Никто не шевельнулся. Любимый голосок крушил тьму ужаса. Сознание боялось признать счастье. Не доверяло очевидному.

Первой очнулась женщина, понеслась на встречу.

— Яночка!

Катя отвернулась. Было жутко. Ребенок словно возвращался с того света.

— Яна! — очнулись остальные.

— Рекса! — белая собака трусила в обход человеческих страстей. Мимо людей с оружием, мимо злых ученых немок-овчарок, к своим родным, любимым. Холодный нос ткнулся Кате в ладонь, белый бок прижался к колену Бориса, красноватый взгляд уперся в Ирину Сергеевну. Я с вами, вы со мной живописала поза. Я немного начудила, простите, дуру непутевую. Но так уж получилось…Рекса вильнула обрубком хвоста. Она не испытывала раскаяния, только усталость и боль. Раненое плечо ныло, отчаянно хотелось домой.

— У нее кровь — сказала Катя.

— Я вижу, — Ирина Сергеевна разорвала пакет первой помощи.

— Ваша собака? — спросил один из военных.

— Наша, — подтвердил Борис.

— Сильна!

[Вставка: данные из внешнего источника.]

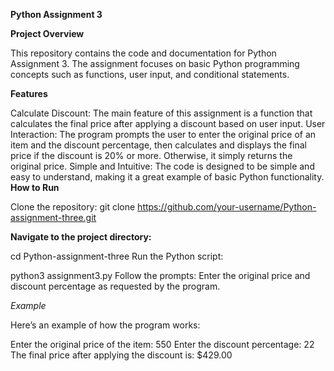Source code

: **Python Assignment 3**

**Project Overview**

This repository contains the code and documentation for Python Assignment 3. The assignment focuses on basic Python programming concepts such as functions, user input, and conditional statements.

**Features**

Calculate Discount: The main feature of this assignment is a function that calculates the final price after applying a discount based on user input.
User Interaction: The program prompts the user to enter the original price of an item and the discount percentage, then calculates and displays the final price if the discount is 20% or more. Otherwise, it simply returns the original price.
Simple and Intuitive: The code is designed to be simple and easy to understand, making it a great example of basic Python functionality.
**How to Run**

Clone the repository: git clone https://github.com/your-username/Python-assignment-three.git

**Navigate to the project directory:**

cd Python-assignment-three
Run the Python script:

python3 assignment3.py
Follow the prompts: Enter the original price and discount percentage as requested by the program.

*Example*

Here’s an example of how the program works:

Enter the original price of the item: 550
Enter the discount percentage: 22
The final price after applying the discount is: $429.00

Не дала увезти девчонку! Полковнику теперь в вечных должниках ходить, да молиться за собачье здоровье.

После драки, после победы, отдышавшись и убедившись, что девочке ничего не угрожает, Рекса стала приводить в сознание свою добычу. В некоторых случаях собаки справляются с обмороками не хуже людей. Тычки носом, легкое покусывание, шершавый язык — арсенал средств небогатый, но убедительный. Стон развел пересохшие губы, малышка приоткрыла глаза.